Hi Lawrence, thanks, I will go through my code and replace all constants by PyOP2 Constants. How can I check that this worked? Can I set PYOP2_DUMP_GENCODE=1, PYOP2_DUMP_GENCODE_PATH=./build, run with two different resolutions and then check if the second run generated any new files? Thanks, Eike On 02/02/15 11:57, Lawrence Mitchell wrote:
Hi Eike,
On 2 Feb 2015, at 09:09, Eike Mueller <E.Mueller@bath.ac.uk> wrote:
Hi Lawrence,
Below are the first weak scaling results from runs at lowest order on up to 96 cores on ARCHER. On 384 cores the code crashes with a PETSc error (segfault). This crash is already in the matrix-free solver (which, of course, uses a PETSc KSP).
Could this be an issue with the python module for launching the compilation/loading the kernels in PyOP2? However, on Friday I ran with PYOP2_NO_FORK_AVAILABLE=1, which I thought would fix this?

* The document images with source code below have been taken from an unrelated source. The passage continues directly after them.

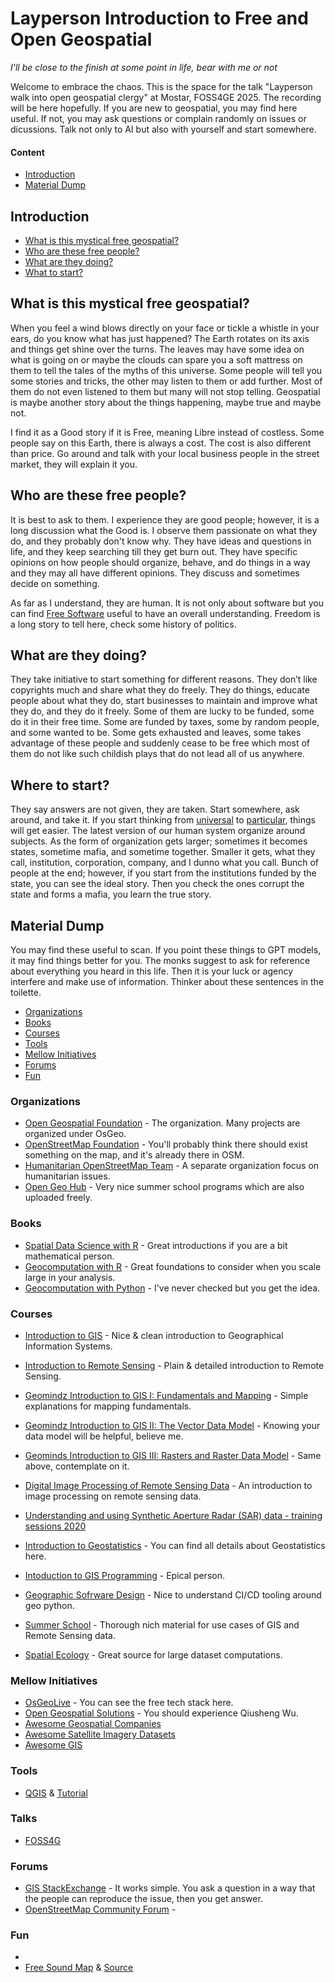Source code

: # Layperson Introduction to Free and Open Geospatial
*I'll be close to the finish at some point in life, bear with me or not*

Welcome to embrace the chaos. This is the space for the talk "Layperson walk into open geospatial clergy" at Mostar, FOSS4GE 2025. The recording will be here hopefully. If you are new to geospatial, you may find here useful. If not, you may ask questions or complain randomly on issues or dicussions. Talk not only to AI but also with yourself and start somewhere.

#### Content
- [Introduction](#Introduction)
- [Material Dump](#Material-Dump)

## Introduction
- [What is this mystical free geospatial?](#What-is-this-mystical-free-geospatial?)
- [Who are these free people?](#Who-are-these-fere-people?)
- [What are they doing?](#What-are-they-doing?)
- [What to start?](#Where-to-start?)

## What is this mystical free geospatial?
When you feel a wind blows directly on your face or tickle a whistle in your ears, do you know what has just happened? The Earth rotates on its axis and things get shine over the turns. The leaves may have some idea on what is going on or maybe the clouds can spare you a soft mattress on them to tell the tales of the myths of this universe. Some people will tell you some stories and tricks, the other may listen to them or add further. Most of them do not even listened to them but many will not stop telling. Geospatial is maybe another story about the things happening, maybe true and maybe not.

I find it as a Good story if it is Free, meaning Libre instead of costless. Some people say on this Earth, there is always a cost. The cost is also different than price. Go around and talk with your local business people in the street market, they will explain it you. 

## Who are these free people?
It is best to ask to them. I experience they are good people; however, it is a long discussion what the Good is. I observe them passionate on what they do, and they probably don't know why. They have ideas and questions in life, and they keep searching till they get burn out. They have specific opinions on how people should organize, behave, and do things in a way and they may all have different opinions. They discuss and sometimes decide on something.

As far as I understand, they are human. It is not only about software but you can find [Free Software](https://en.wikipedia.org/wiki/Free_software) useful to have an overall understanding. Freedom is a long story to tell here, check some history of politics. 

## What are they doing?
They take initiative to start something for different reasons. They don’t like copyrights much and share what they do freely. They do things, educate people about what they do, start businesses to maintain and improve what they do, and they do it freely. Some of them are lucky to be funded, some do it in their free time. Some are funded by taxes, some by random people, and some wanted to be. Some gets exhausted and leaves, some takes advantage of these people and suddenly cease to be free which most of them do not like such childish plays that do not lead all of us anywhere.

## Where to start?

They say answers are not given, they are taken. Start somewhere, ask around, and take it. If you start thinking from [universal](https://en.wikipedia.org/wiki/Aristotle%27s_theory_of_universals) to [particular](https://en.wikipedia.org/wiki/Particular), things will get easier. The latest version of our human system organize around subjects. As the form of organization gets larger; sometimes it becomes states, sometime mafia, and sometime together. Smaller it gets, what they call, institution, corporation, company, and I dunno what you call. Bunch of people at the end; however, if you start from the institutions funded by the state, you can see the ideal story. Then you check the ones corrupt the state and forms a mafia, you learn the true story.

## Material Dump

You may find these useful to scan. If you point these things to GPT models, it may find things better for you. The monks suggest to ask for reference about everything you heard in this life. Then it is your luck or agency interfere and make use of information. Thinker about these sentences in the toilette.

- [Organizations](#Organizations)
- [Books](#Books)
- [Courses](#Courses)
- [Tools](#Tools)
- [Mellow Initiatives](#Mellow-Initiatives)
- [Forums](#Forums)
- [Fun](#Fun)


### Organizations

- [Open Geospatial Foundation](https://www.osgeo.org/) - The organization. Many projects are organized under OsGeo.
- [OpenStreetMap Foundation](https://osmfoundation.org/) - You'll probably think there should exist something on the map, and it's already there in OSM.
- [Humanitarian OpenStreetMap Team](https://www.hotosm.org/) - A separate organization focus on humanitarian issues.
- [Open Geo Hub](https://opengeohub.org/) - Very nice summer school programs which are also uploaded freely.

### Books
- [Spatial Data Science with R](https://r-spatial.org/book/) - Great introductions if you are a bit mathematical person.
- [Geocomputation with R](https://r.geocompx.org/) - Great foundations to consider when you scale large in your analysis.
- [Geocomputation with Python](https://py.geocompx.org/) - I've never checked but you get the idea.


### Courses

- [Introduction to GIS](https://www.youtube.com/watch?v=vJAQHA5XQWI&list=PL3MO67NH2XxLAFn3jc7gOhXLD9YFx-oew&ab_channel=IntroductiontoGeographicInformationSystems) - Nice & clean introduction to Geographical Information Systems.
- [Introduction to Remote Sensing](https://www.youtube.com/watch?v=YU9XphJqi6k&list=PLnts6bz5xbzEjSVZP40SUiWxOu0IFNp9c&ab_channel=IntroductiontoRemoteSensing) - Plain & detailed introduction to Remote Sensing.
- [Geomindz Introduction to GIS I: Fundamentals and Mapping](https://www.youtube.com/playlist?list=PLRNNjIk9ArApK4TbmNJQlAsG__VExyRDU) - Simple explanations for mapping fundamentals.
- [Geomindz Introduction to GIS II: The Vector Data Model](https://www.youtube.com/playlist?list=PLRNNjIk9ArAp9SROuOCR1Q7770rJjwfls) - Knowing your data model will be helpful, believe me.
- [Geominds Introduction to GIS III: Rasters and Raster Data Model](https://www.youtube.com/playlist?list=PLRNNjIk9ArArvHs7TfXwiKYebXCuCqcgO) - Same above, contemplate on it.
- [Digital Image Processing of Remote Sensing Data](https://www.youtube.com/channel/UCXeSBadYoHXWD94zNd5TyMQ/videos) - An introduction to image processing on remote sensing data.
- [Understanding and using Synthetic Aperture Radar (SAR) data - training sessions 2020](https://hub.jncc.gov.uk/assets/ceffe68b-4f06-4469-aa70-1dc9281c3b1f)
- [Introduction to Geostatistics](https://www.youtube.com/watch?v=pxckixOlguA&list=PLG19vXLQHvSB-D4XKYieEku9GQMQyAzjJ&ab_channel=GeostatsGuyLectures) - You can find all details about Geostatistics here.

- [Intoduction to GIS Programming](https://www.youtube.com/playlist?list=PLAxJ4-o7ZoPfb18kNe2luWX9xKg1233i9) - Epical person.
- [Geographic Sofrware Design](https://www.youtube.com/playlist?list=PLAxJ4-o7ZoPePd9h8xT_Kc38UP_9GHdbk) - Nice to understand CI/CD tooling around geo python.
- [Summer School](https://www.youtube.com/c/OpenGeoHubFoundation/playlists) - Thorough nich material for use cases of GIS and Remote Sensing data.
- [Spatial Ecology](https://spatial-ecology.net/docs/build/html/index.html) - Great source for large dataset computations.

### Mellow Initiatives

- [OsGeoLive](https://live.osgeo.org/en/index.html) - You can see the free tech stack here.
- [Open Geospatial Solutions](https://github.com/opengeos) - You should experience Qiusheng Wu.
- [Awesome Geospatial Companies](https://github.com/chrieke/awesome-geospatial-companies)
- [Awesome Satellite Imagery Datasets](https://github.com/chrieke/awesome-satellite-imagery-datasets)
- [Awesome GIS](https://github.com/sshuair/awesome-gis)

### Tools

- [QGIS](qgis.org) & [Tutorial](https://www.youtube.com/playlist?list=PLNBeueOmuY163iwu4VpZdjqqdU1HkRTP_)

### Talks

- [FOSS4G](https://www.youtube.com/@FOSS4G/playlists)

### Forums

- [GIS StackExchange](https://gis.stackexchange.com/) - It works simple. You ask a question in a way that the people can reproduce the issue, then you get answer.
- [OpenStreetMap Community Forum](https://community.openstreetmap.org/) - 

### Fun

- 
- [Free Sound Map](https://freesound.org/browse/geotags/?c_lat=24&c_lon=20&z=2) & [Source](https://github.com/MTG/freesound)
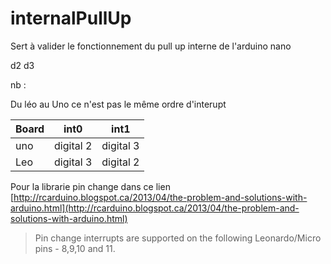 internalPullUp
========

Sert à valider le fonctionnement du pull up interne de l'arduino nano


d2
d3


nb : 

Du léo au Uno ce n'est pas le même ordre d'interupt 


Board 			| int0				 | int1
------------ | ------------- | ------------
uno				| digital 2 		 | digital 3 
Leo				| digital 3 		 | digital 2 


Pour la librarie pin change 
dans ce lien [http://rcarduino.blogspot.ca/2013/04/the-problem-and-solutions-with-arduino.html](http://rcarduino.blogspot.ca/2013/04/the-problem-and-solutions-with-arduino.html)
> Pin change interrupts are supported on the following Leonardo/Micro pins - 8,9,10 and 11.



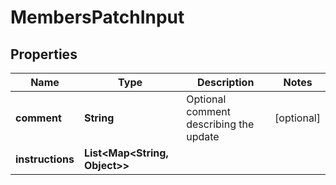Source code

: 

# MembersPatchInput


## Properties

| Name | Type | Description | Notes |
|------------ | ------------- | ------------- | -------------|
|**comment** | **String** | Optional comment describing the update |  [optional] |
|**instructions** | **List&lt;Map&lt;String, Object&gt;&gt;** |  |  |



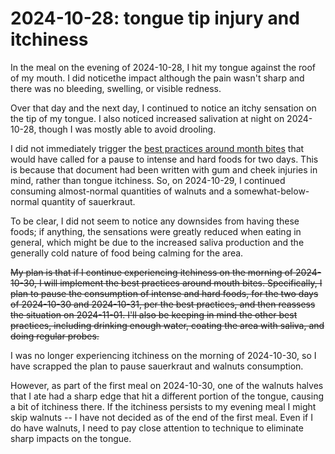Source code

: # 2024-10-28: tongue tip injury and itchiness

In the meal on the evening of 2024-10-28, I hit my tongue against the
roof of my mouth. I did noticethe impact although the pain wasn't
sharp and there was no bleeding, swelling, or visible redness.

Over that day and the next day, I continued to notice an itchy
sensation on the tip of my tongue. I also noticed increased salivation
at night on 2024-10-28, though I was mostly able to avoid drooling.

I did not immediately trigger the [best
practices around month
bites](../../best-practices-best-practices-around-mouth-bites.md) that
would have called for a pause to intense and hard foods for two
days. This is because that document had been written with gum and
cheek injuries in mind, rather than tongue itchiness. So, on
2024-10-29, I continued consuming almost-normal quantities of walnuts
and a somewhat-below-normal quantity of sauerkraut.

To be clear, I did not seem to notice any downsides from having these
foods; if anything, the sensations were greatly reduced when eating in
general, which might be due to the increased saliva production and the
generally cold nature of food being calming for the area.

~~My plan is that if I continue experiencing itchiness on the morning of
2024-10-30, I will implement the best practices around mouth
bites. Specifically, I plan to pause the consumption of intense and
hard foods, for the two days of 2024-10-30 and 2024-10-31, per the
best practices, and then reassess the situation on 2024-11-01. I'll
also be keeping in mind the other best practices, including drinking
enough water, coating the area with saliva, and doing regular probes.~~

I was no longer experiencing itchiness on the morning of 2024-10-30,
so I have scrapped the plan to pause sauerkraut and walnuts
consumption.

However, as part of the first meal on 2024-10-30, one of the walnuts
halves that I ate had a sharp edge that hit a different portion of the
tongue, causing a bit of itchiness there. If the itchiness persists to
my evening meal I might skip walnuts -- I have not decided as of the
end of the first meal. Even if I do have walnuts, I need to pay close
attention to technique to eliminate sharp impacts on the tongue.
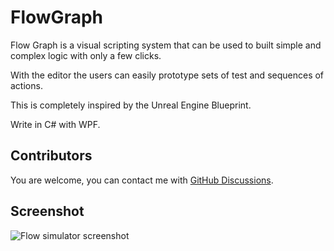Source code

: # FlowGraph
Flow Graph is a visual scripting system that can be used to built simple and complex logic with only a few clicks. 

With the editor the users can easily prototype sets of test and sequences of actions.

This is completely inspired by the Unreal Engine Blueprint.

Write in C# with WPF.

## Contributors
You are welcome, you can contact me with [GitHub Discussions](https://github.com/xcasadio/CasaEngineMonogame/discussions).

## Screenshot
![Flow simulator screenshot](/flow-simulator.jpg)
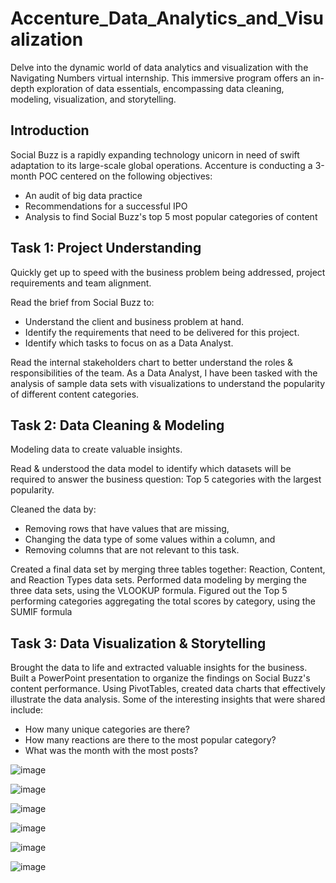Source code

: # Accenture_Data_Analytics_and_Visualization
Delve into the dynamic world of data analytics and visualization with the Navigating Numbers virtual internship. This immersive program offers an in-depth exploration of data essentials, encompassing data cleaning, modeling, visualization, and storytelling.

## Introduction
Social Buzz is a rapidly expanding technology unicorn in need of swift adaptation to its large-scale global operations.
Accenture is conducting a 3-month POC centered on the following objectives:
+ An audit of big data practice
+ Recommendations for a successful IPO
+ Analysis to find Social Buzz's top 5 most popular categories of content

## Task 1: Project Understanding
Quickly get up to speed with the business problem being addressed, project requirements and team alignment.

Read the brief from Social Buzz to:
+ Understand the client and business problem at hand.
+ Identify the requirements that need to be delivered for this project.
+ Identify which tasks to focus on as a Data Analyst.

Read the internal stakeholders chart to better understand the roles & responsibilities of the team.
As a Data Analyst, I have been tasked with the analysis of sample data sets with visualizations to understand the popularity of different content categories.


## Task 2: Data Cleaning & Modeling
Modeling data to create valuable insights.

Read & understood the data model to identify which datasets will be required to answer the business question: 
Top 5 categories with the largest popularity.

Cleaned the data by:
+ Removing rows that have values that are missing,
+ Changing the data type of some values within a column, and
+ Removing columns that are not relevant to this task.

Created a final data set by merging three tables together: Reaction, Content, and Reaction Types data sets.
Performed data modeling by merging the three data sets, using the VLOOKUP formula.
Figured out the Top 5 performing categories aggregating the total scores by category, using the SUMIF formula

## Task 3: Data Visualization & Storytelling
Brought the data to life and extracted valuable insights for the business. Built a PowerPoint presentation to organize the findings on Social Buzz's content performance. Using PivotTables, created data charts that effectively illustrate the data analysis.
Some of the interesting insights that were shared include:

+ How many unique categories are there?
+ How many reactions are there to the most popular category?
+ What was the month with the most posts?


![image](https://github.com/vkquests/Accenture_Data_Analytics_and_Visualization/assets/126692346/c6576eb8-dfb9-4ab8-aa93-f1ca235a6689)

![image](https://github.com/vkquests/Accenture_Data_Analytics_and_Visualization/assets/126692346/160278fe-dd7e-4aa3-9cc9-059060707b1d)

![image](https://github.com/vkquests/Accenture_Data_Analytics_and_Visualization/assets/126692346/182cd998-e8f1-4d25-94f5-2380b29c4a02)

![image](https://github.com/vkquests/Accenture_Data_Analytics_and_Visualization/assets/126692346/6e76f7f6-a5a4-425f-bd20-fb19e5fedb74)



![image](https://github.com/vkquests/Accenture_Data_Analytics_and_Visualization/assets/126692346/9a50cee8-5b81-404d-b892-31ec5cdefcef)

![image](https://github.com/vkquests/Accenture_Data_Analytics_and_Visualization/assets/126692346/a3ae48e4-7912-42c3-9ceb-b8c4b77c5364)



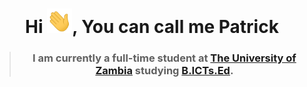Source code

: <h1 align="center">Hi <img src="wave.gif" width="40px">, You can call me Patrick</h1>

> ### <p align="center" width="150px">I am currently a full-time student at [The University of Zambia](https://www.unza.zm/) studying [B.ICTs.Ed](https://www.unza.zm/academics/undergraduate/bachelor-of-information-and-communication-technologies-education-bictsed).</p>
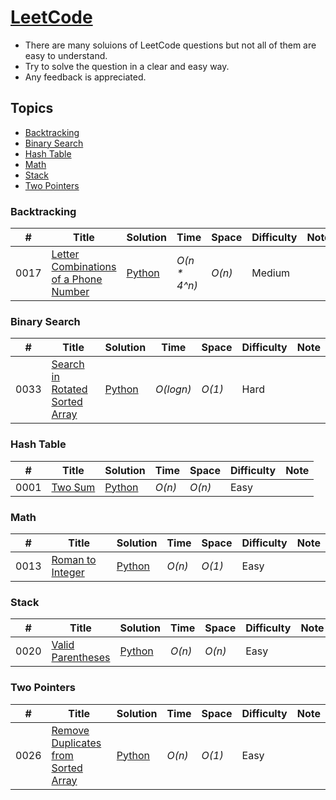 # [LeetCode](https://leetcode.com/problemset/algorithms/)
- There are many soluions of LeetCode questions but not all of them are easy to understand.
- Try to solve the question in a clear and easy way.
- Any feedback is appreciated.

## Topics
* [Backtracking](https://github.com/codingyen/CodeAlone#backtracking)
* [Binary Search](https://github.com/codingyen/CodeAlone#binary-search)
* [Hash Table](https://github.com/codingyen/CodeAlone#hash-table)
* [Math](https://github.com/codingyen/CodeAlone#math)
* [Stack](https://github.com/codingyen/CodeAlone#stack)
* [Two Pointers](https://github.com/codingyen/CodeAlone#two-pointers)

### Backtracking
|  #  | Title | Solution | Time | Space | Difficulty | Note | 
|-----|-------|----------|------|-------|------------|------|
0017| [Letter Combinations of a Phone Number](https://leetcode.com/problems/letter-combinations-of-a-phone-number/) | [Python](https://github.com/codingyen/CodeAlone/blob/master/Python/0017_letter_combinations_of_a_phone_number.py) | _O(n * 4^n)_ | _O(n)_ | Medium |

### Binary Search
|  #  | Title | Solution | Time | Space | Difficulty | Note | 
|-----|-------|----------|------|-------|------------|------|
0033| [Search in Rotated Sorted Array](https://leetcode.com/problems/search-in-rotated-sorted-array/) | [Python](https://github.com/codingyen/CodeAlone/blob/master/Python/0033_search_in_rotated_sorted_array.py) | _O(logn)_ | _O(1)_ | Hard |

### Hash Table
|  #  | Title | Solution | Time | Space | Difficulty | Note | 
|-----|-------|----------|------|-------|------------|------|
0001| [Two Sum](https://leetcode.com/problems/two-sum/) | [Python](https://github.com/codingyen/CodeAlone/blob/master/Python/0001_two_sum.py) | _O(n)_ | _O(n)_ | Easy |

### Math
|  #  | Title | Solution | Time | Space | Difficulty | Note | 
|-----|-------|----------|------|-------|------------|------|
0013| [Roman to Integer](https://leetcode.com/problems/roman-to-integer/) | [Python](https://github.com/codingyen/CodeAlone/blob/master/Python/0013_roman_to_integer.py) | _O(n)_ | _O(1)_ | Easy |

### Stack
|  #  | Title | Solution | Time | Space | Difficulty | Note | 
|-----|-------|----------|------|-------|------------|------|
0020| [Valid Parentheses](https://leetcode.com/problems/valid-parentheses/) | [Python](https://github.com/codingyen/CodeAlone/blob/master/Python/0020_valid_parentheses.py) | _O(n)_ | _O(n)_ | Easy |

### Two Pointers
|  #  | Title | Solution | Time | Space | Difficulty | Note | 
|-----|-------|----------|------|-------|------------|------|
0026| [Remove Duplicates from Sorted Array](https://leetcode.com/problems/remove-duplicates-from-sorted-array/) | [Python](https://github.com/codingyen/CodeAlone/blob/master/Python/0026_remove_duplicates_from_sorted_array.py) | _O(n)_ | _O(1)_ | Easy |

If I run with PYOP2_NO_FORK_AVAILABLE=0, then it crashes with a different error because it can't compile a kernel.
This morning just repeated exactly the same 384 core run (PYOP2_NO_FORK_AVAILABLE=1 as before) and now it goes through without problems (i.e. it does both the matrix-free and the PETSc solve).
I observe something similar with the 1536 run: The first run crashed, in the subsequent runs the matrix-free solver completes but it crashes later in the run where it gets to the PETSc solve.
I then set PYOP2_DEBUG=1 in the 1536 core run, and again it fails because it can't compile code. The resulting .err file is empty. I then ran the compilation command in the .log file manually. It goes through, but with a warning, which I attach together with the output of the run.
My experience of runs on ARCHER is that our JIT-compilation can occasionally fail, especially on "lots" of cores. PYOP2_NO_FORK_AVAILABLE=1 helps a bit, but isn't perfect. TBH, I don't really have any ideas as to why this might be the case: as you observe, sometimes things work a little better.
If you can set up the problem such that a "small" run populates the code caches fully (so that when running large jobs you don't need to compile any modules) that seems to work best. This mostly involves replacing literal constants in forms/expressions with Constant(value). That way the same code is generated irrespective of the value (and you therefore don't need to recompile).
Lawrence